Pfarrerausbildung und Gemeindemission im Widerstand, Rezension von Christoph Fleischer, Werl 2013

Zu:

– Dietrich Bonhoeffer: Die Finkenwalder Rundbriefe, Briefe und Texte von Dietrich Bonhoeffer und seinen Predigtseminaristen 1935 – 1946, Hrsg. von Eberhard Bethge, Dr. Ilse Tödt, Otto Berendts, Dietrich Bonhoeffer Werke Ergänzungsband, Gütersloher Verlagshaus, Gütersloh 2013, 712 Seiten, ISBN 978-3-579-01903-1, Preis: 78,00 Euro

und

– Bonhoeffer in Finkenwalde – Briefe, Predigten, Texte aus dem Kirchenkampf gegen das NS-Regime 1935 – 1942, Studienausgabe miit Hintergrunddokumenten und Erläuterungen, hrsg. von Karl Martin mit L.-Maximilian Rathke, Fenestra Verlag, Wiesbaden-Berlin 2012, 988 Seiten, ISBN 978-3-9813498-8-7, Preis: 39,00 Euro

Beide Bücher dokumentieren den Textbestand der Finkenwalder Rundbriefe mitsamt des damals beigegebenen Materials, wie z. B. der Predigtmeditationen und anderer Hinweise,

Die Finkenwalder Rundbriefe von Dietrich Bonhoeffer

annähernd gleich. Unterschiede ergeben sich in der Abfolge und in der Einordnung zusätzlicher Texte aus dem Archiv-Bestand der Staatsbibliothek zu Berlin.
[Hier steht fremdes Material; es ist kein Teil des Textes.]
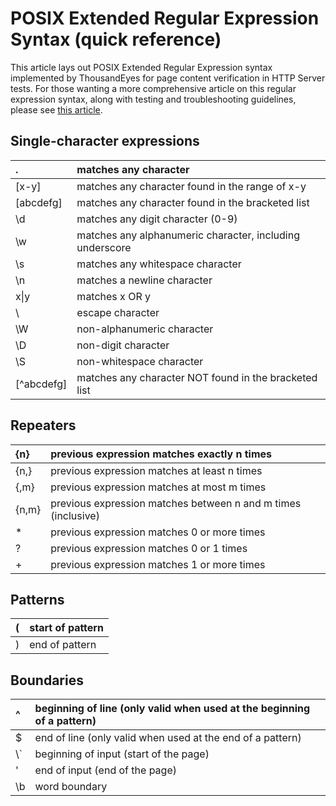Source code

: # POSIX Extended Regular Expression Syntax \(quick reference\)

This article lays out POSIX Extended Regular Expression syntax implemented by ThousandEyes for page content verification in HTTP Server tests.  For those wanting a more comprehensive article on this regular expression syntax, along with testing and troubleshooting guidelines, please see [this article](https://success.thousandeyes.com/ViewArticle?articleIdParam=kA0E0000000CmnCKAS).

## Single-character expressions

| .  | matches any character  |
| :--- | :--- |
| \[x-y\]  | matches any character found in the range of x-y  |
| \[abcdefg\]  | matches any character found in the bracketed list  |
| \d  | matches any digit character \(0-9\)  |
| \w  | matches any alphanumeric character, including underscore  |
| \s  | matches any whitespace character  |
| \n  | matches a newline character  |
| x\|y  | matches x OR y  |
| \  | escape character  |
| \W  | non-alphanumeric character  |
| \D  | non-digit character  |
| \S  | non-whitespace character  |
| \[^abcdefg\] | matches any character NOT found in the bracketed list |

## Repeaters

| {n} | previous expression matches exactly n times |
| :--- | :--- |
| {n,}  | previous expression matches at least n times |
| {,m} | previous expression matches at most m times |
| {n,m} | previous expression matches between n and m times \(inclusive\)  |
| \* | previous expression matches 0 or more times |
| ?  | previous expression matches 0 or 1 times |
| +  | previous expression matches 1 or more times |

## Patterns

| \( | start of pattern |
| :--- | :--- |
| \) | end of pattern |

## Boundaries

| ^ | beginning of line \(only valid when used at the beginning of a pattern\) |
| :--- | :--- |
| $  | end of line \(only valid when used at the end of a pattern\) |
| \\` | beginning of input \(start of the page\) |
| \' | end of input \(end of the page\) |
| \b | word boundary |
Eine Untersuchung der Editionsgeschichte kann im Rahmen der Rezension nicht geleistet werden, jedoch enthält die Studienausgabe dazu Tabellen und Nachweise im Anhang. Da beide Bücher einen gleichen Textbestand zum Hauptinhalt haben, lohnt sich jedoch ein Vergleich der Ausgaben.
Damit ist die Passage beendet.